▸ **TASK DIRECTIONS**: Look through the listing below and report every line that contains "Story".

▸ **GIVEN INFORMATION**:

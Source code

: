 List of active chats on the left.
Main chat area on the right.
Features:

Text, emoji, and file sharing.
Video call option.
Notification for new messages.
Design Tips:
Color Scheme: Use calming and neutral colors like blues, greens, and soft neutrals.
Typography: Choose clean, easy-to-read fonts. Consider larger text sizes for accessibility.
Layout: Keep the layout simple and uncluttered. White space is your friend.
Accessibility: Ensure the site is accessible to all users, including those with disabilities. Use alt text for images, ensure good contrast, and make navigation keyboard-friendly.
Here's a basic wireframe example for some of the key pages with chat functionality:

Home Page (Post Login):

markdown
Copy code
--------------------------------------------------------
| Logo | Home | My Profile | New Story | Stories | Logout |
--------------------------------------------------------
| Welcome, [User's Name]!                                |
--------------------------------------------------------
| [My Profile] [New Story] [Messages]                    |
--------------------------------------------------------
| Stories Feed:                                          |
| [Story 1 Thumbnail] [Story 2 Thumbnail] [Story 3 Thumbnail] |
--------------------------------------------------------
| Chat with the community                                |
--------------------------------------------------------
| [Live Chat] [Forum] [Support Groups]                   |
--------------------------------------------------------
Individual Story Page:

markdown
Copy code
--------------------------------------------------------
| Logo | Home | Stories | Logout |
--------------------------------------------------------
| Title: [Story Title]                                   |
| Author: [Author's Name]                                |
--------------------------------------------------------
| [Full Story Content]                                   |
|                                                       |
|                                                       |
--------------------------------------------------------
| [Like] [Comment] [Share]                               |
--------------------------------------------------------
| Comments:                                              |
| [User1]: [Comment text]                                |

▸ **SOLUTION TO THIS TASK**:
| Logo | Home | My Profile | New Story | Stories | Logout |
| [My Profile] [New Story] [Messages]                    |
| [Story 1 Thumbnail] [Story 2 Thumbnail] [Story 3 Thumbnail] |
Individual Story Page:
| Title: [Story Title]                                   |
| [Full Story Content]                                   |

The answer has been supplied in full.